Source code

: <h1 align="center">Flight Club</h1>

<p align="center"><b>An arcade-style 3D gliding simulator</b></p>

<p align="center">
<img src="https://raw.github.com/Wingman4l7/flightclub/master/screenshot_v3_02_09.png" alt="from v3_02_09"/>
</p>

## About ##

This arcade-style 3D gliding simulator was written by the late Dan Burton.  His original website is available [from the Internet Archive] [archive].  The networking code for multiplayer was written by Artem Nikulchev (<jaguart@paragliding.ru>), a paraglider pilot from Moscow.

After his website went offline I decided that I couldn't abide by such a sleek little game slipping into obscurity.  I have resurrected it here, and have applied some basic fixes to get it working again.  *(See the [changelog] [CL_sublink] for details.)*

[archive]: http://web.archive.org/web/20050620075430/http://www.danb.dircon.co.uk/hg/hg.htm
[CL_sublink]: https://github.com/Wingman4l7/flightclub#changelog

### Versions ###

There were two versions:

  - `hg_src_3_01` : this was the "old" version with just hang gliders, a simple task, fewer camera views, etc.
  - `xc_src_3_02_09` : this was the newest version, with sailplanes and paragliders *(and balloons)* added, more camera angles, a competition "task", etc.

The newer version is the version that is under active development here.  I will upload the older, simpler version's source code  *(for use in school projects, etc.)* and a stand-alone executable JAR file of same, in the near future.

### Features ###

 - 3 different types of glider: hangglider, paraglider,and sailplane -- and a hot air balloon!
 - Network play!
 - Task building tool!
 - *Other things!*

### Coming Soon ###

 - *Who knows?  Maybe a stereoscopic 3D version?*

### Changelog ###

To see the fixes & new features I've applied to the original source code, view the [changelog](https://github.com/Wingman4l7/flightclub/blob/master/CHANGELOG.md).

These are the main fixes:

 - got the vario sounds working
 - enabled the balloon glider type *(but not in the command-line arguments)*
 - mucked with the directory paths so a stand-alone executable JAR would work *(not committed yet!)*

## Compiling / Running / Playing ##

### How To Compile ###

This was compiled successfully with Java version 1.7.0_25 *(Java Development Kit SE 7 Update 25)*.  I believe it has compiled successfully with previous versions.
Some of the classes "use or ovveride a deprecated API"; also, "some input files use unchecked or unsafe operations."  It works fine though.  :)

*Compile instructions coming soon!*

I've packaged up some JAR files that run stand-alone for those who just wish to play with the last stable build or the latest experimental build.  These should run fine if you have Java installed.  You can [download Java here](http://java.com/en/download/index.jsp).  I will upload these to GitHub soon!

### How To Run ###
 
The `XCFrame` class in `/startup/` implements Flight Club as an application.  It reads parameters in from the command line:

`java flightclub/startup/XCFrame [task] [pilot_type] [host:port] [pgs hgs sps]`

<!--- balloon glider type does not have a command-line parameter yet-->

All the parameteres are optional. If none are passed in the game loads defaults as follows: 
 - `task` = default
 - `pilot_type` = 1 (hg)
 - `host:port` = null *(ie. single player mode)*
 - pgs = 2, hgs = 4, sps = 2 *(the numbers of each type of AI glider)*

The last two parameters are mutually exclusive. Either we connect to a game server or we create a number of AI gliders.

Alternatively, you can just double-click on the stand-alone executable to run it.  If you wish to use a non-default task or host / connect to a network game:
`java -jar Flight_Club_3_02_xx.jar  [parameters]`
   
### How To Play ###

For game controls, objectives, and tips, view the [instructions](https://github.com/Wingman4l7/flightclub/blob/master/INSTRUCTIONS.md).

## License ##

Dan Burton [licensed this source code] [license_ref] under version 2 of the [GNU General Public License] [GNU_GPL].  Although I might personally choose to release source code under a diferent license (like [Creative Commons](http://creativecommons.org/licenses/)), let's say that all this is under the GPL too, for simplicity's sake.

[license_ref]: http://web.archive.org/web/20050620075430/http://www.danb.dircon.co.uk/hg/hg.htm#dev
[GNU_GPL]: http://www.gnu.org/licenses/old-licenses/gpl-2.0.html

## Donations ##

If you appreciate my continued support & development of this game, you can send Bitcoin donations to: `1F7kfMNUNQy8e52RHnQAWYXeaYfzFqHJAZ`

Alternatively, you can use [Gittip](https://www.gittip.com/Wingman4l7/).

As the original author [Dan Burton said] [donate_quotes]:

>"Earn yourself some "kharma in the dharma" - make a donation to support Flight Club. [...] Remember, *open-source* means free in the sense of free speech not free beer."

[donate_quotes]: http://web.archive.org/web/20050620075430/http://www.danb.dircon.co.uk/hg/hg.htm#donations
.....
From the records above, copy out the line with "Some of the", the line with "- pgs = 2, hgs", and every line between them, word for word.

* _Response box_
Some of the classes "use or ovveride a deprecated API"; also, "some input files use unchecked or unsafe operations."  It works fine though.  :)

*Compile instructions coming soon!*

I've packaged up some JAR files that run stand-alone for those who just wish to play with the last stable build or the latest experimental build.  These should run fine if you have Java installed.  You can [download Java here](http://java.com/en/download/index.jsp).  I will upload these to GitHub soon!

### How To Run ###
 
The `XCFrame` class in `/startup/` implements Flight Club as an application.  It reads parameters in from the command line:

`java flightclub/startup/XCFrame [task] [pilot_type] [host:port] [pgs hgs sps]`

<!--- balloon glider type does not have a command-line parameter yet-->

All the parameteres are optional. If none are passed in the game loads defaults as follows: 
 - `task` = default
 - `pilot_type` = 1 (hg)
 - `host:port` = null *(ie. single player mode)*
 - pgs = 2, hgs = 4, sps = 2 *(the numbers of each type of AI glider)*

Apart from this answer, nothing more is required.